Thursday, April 16, 2015

Yellen and Taylor on the Taylor Rule

 In her last speech, Janet Yellen argued that:
"For example, the Taylor rule is Rt = RR* + πt + 0.5(πt -2) + 0.5Yt, where R denotes the federal funds rate, RR* is the estimated value of the equilibrium real rate, π is the current inflation rate (usually measured using a core consumer price index), and Y is the output gap. The latter can be approximated using Okun’s law, Yt = -2 (Ut – U*), where U is the unemployment rate and U* is the natural rate of unemployment. If RR* is assumed to equal 2 percent (roughly the average historical value of the real federal funds rate) and U* is assumed to equal 5-1/2 percent, then the Taylor rule would call for the nominal funds rate to be set a bit below 3 percent currently, given that core PCE inflation is now running close to 1-1/4 percent and the unemployment rate is 5.5 percent. But if RR* is instead assumed to equal 0 percent currently (as some statistical models suggest) and U* is assumed to equal 5 percent (an estimate in line with many FOMC participants’ SEP projections), then the rule’s current prescription is less than 1/2 percent."
The point is clear, given the uncertainty about what the natural rate of unemployment and the equilibrium or natural rate of interest actually are, then there is some space for keeping the Fed Funds rate close to zero, where it is.

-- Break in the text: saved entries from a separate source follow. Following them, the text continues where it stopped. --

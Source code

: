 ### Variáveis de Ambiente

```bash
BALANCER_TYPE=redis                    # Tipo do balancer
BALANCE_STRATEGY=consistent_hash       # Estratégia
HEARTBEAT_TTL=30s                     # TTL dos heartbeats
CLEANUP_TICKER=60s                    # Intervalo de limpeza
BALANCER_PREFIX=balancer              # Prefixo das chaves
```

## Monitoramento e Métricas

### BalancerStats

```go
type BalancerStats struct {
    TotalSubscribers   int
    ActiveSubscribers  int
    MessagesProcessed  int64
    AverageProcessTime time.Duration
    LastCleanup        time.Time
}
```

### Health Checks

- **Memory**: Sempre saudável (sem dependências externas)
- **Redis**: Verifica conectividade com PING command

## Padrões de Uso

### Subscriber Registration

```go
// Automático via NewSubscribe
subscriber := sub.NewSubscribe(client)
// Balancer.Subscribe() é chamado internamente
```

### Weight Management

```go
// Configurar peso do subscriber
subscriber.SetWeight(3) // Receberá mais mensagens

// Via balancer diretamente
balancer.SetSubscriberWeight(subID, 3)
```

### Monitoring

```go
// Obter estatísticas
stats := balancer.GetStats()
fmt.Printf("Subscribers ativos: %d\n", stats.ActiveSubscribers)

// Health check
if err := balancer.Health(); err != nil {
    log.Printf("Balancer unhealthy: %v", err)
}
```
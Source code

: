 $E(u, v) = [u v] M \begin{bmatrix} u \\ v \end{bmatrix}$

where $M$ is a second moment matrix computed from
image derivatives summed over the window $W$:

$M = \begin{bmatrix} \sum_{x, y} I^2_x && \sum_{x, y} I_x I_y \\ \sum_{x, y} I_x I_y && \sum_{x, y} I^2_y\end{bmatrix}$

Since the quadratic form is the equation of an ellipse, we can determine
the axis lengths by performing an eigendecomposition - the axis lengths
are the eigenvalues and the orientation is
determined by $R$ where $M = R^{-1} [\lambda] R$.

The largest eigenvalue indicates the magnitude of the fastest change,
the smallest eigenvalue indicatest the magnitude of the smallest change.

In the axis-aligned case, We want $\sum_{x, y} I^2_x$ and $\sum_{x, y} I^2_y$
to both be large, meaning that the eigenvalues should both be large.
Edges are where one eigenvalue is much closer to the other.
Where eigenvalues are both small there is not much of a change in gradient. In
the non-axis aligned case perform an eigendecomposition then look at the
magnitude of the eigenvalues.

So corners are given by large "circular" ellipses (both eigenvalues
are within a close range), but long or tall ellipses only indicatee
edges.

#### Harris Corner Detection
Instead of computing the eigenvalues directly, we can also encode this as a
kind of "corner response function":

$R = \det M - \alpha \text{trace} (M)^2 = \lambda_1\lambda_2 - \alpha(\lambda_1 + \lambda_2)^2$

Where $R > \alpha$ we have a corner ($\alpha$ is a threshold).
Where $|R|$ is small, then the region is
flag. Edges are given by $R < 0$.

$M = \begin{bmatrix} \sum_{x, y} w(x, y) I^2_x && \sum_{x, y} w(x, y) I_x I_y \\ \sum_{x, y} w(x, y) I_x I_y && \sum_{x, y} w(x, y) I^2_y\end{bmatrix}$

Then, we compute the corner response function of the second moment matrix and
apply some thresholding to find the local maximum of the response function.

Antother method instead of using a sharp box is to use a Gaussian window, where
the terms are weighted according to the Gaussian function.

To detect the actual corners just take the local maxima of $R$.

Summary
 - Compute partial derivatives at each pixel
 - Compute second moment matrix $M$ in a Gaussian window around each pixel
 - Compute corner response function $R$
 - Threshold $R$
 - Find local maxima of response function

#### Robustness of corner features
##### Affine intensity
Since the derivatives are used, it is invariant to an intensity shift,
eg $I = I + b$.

John B. Taylor cited the passage above to criticize Yellen's view. He said:
"So the main argument is that if one replaces the equilibrium federal funds rate of 2% in the Taylor rule with 0%, then the recommended setting for the funds rate declines by two percentage points. The additional slack due to a lower natural rate of unemployment is much less important. But little or no rationale is given for slashing the equilibrium interest rate from 2% percent to 0%. She simply says 'some statistical models suggest' it. In my view, there is little evidence supporting it, but this is a huge controversial issue, deserving a lot of explanation and research which I hope the Fed is doing or planning to do."
Taylor is okay with not having a clue about the natural rate of unemployment (tells you something about a theory that depends on a variable they never know where it is), but seems to think that the natural rate of interest is really 2%. I haven't seen the empirical analysis that shows that the natural rate of interest is 2%.

Frankly, if the methodology is the same as used for the natural rate of unemployment, meaning some average of the actual rates, I'd be somewhat underwhelmed. And I'm not even going to discuss the logical problems of the natural rate of unemployment (yes, there is no such thing). But if Taylor were right, we should have inflation around the corner. He has been complaining about the Fed policy for a while, and inflation hawks have suggested that hyperinflation would follow Fed expansionary policy for six years now. The question is when would Taylor and the inflation hawks be satisfied that inflation is not accelerating? The answer is probably never. The new Taylor rule should be hike the rate of interest in every circumstance then.